» **Activity**:
Produce as output only the lines below starting at the line with "Throughout the proof, for" and continuing through the line with "Let us first", each one exactly as written.

*-*-*

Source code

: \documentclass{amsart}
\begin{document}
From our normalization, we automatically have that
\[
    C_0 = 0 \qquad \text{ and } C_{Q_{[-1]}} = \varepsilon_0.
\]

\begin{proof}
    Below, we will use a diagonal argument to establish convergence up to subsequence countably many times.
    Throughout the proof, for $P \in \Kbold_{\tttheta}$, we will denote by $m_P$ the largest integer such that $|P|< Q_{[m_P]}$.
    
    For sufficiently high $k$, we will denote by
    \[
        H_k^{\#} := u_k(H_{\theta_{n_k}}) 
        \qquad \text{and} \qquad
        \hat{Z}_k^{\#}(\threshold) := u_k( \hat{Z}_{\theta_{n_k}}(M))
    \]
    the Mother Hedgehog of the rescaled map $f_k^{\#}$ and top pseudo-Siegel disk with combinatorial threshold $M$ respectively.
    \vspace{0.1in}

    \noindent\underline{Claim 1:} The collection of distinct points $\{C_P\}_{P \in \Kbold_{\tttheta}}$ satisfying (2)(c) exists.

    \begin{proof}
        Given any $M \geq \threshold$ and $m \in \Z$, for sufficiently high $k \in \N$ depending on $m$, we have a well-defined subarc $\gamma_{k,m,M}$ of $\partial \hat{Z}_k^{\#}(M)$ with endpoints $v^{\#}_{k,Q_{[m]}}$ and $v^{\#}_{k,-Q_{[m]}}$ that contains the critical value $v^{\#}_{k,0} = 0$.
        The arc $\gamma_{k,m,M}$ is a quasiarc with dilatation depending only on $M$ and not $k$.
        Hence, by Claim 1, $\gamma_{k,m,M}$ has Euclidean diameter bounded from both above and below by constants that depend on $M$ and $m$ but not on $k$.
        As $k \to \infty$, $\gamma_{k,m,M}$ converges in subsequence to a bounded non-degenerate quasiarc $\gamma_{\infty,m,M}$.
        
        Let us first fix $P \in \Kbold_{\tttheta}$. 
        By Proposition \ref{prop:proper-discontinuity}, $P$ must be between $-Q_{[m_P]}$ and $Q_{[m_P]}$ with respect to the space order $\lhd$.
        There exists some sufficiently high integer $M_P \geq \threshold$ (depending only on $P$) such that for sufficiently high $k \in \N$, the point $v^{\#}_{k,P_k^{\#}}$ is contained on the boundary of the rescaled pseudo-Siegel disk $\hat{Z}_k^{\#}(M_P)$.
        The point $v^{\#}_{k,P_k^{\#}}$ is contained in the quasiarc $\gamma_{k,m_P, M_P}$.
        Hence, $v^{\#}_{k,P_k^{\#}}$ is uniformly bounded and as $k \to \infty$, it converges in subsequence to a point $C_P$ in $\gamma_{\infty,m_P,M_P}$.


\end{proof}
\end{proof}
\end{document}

*-*-*

» **Response below**:
    Throughout the proof, for $P \in \Kbold_{\tttheta}$, we will denote by $m_P$ the largest integer such that $|P|< Q_{[m_P]}$.
    
    For sufficiently high $k$, we will denote by
    \[
        H_k^{\#} := u_k(H_{\theta_{n_k}}) 
        \qquad \text{and} \qquad
        \hat{Z}_k^{\#}(\threshold) := u_k( \hat{Z}_{\theta_{n_k}}(M))
    \]
    the Mother Hedgehog of the rescaled map $f_k^{\#}$ and top pseudo-Siegel disk with combinatorial threshold $M$ respectively.
    \vspace{0.1in}

    \noindent\underline{Claim 1:} The collection of distinct points $\{C_P\}_{P \in \Kbold_{\tttheta}}$ satisfying (2)(c) exists.

    \begin{proof}
        Given any $M \geq \threshold$ and $m \in \Z$, for sufficiently high $k \in \N$ depending on $m$, we have a well-defined subarc $\gamma_{k,m,M}$ of $\partial \hat{Z}_k^{\#}(M)$ with endpoints $v^{\#}_{k,Q_{[m]}}$ and $v^{\#}_{k,-Q_{[m]}}$ that contains the critical value $v^{\#}_{k,0} = 0$.
        The arc $\gamma_{k,m,M}$ is a quasiarc with dilatation depending only on $M$ and not $k$.
        Hence, by Claim 1, $\gamma_{k,m,M}$ has Euclidean diameter bounded from both above and below by constants that depend on $M$ and $m$ but not on $k$.
        As $k \to \infty$, $\gamma_{k,m,M}$ converges in subsequence to a bounded non-degenerate quasiarc $\gamma_{\infty,m,M}$.
        
        Let us first fix $P \in \Kbold_{\tttheta}$. 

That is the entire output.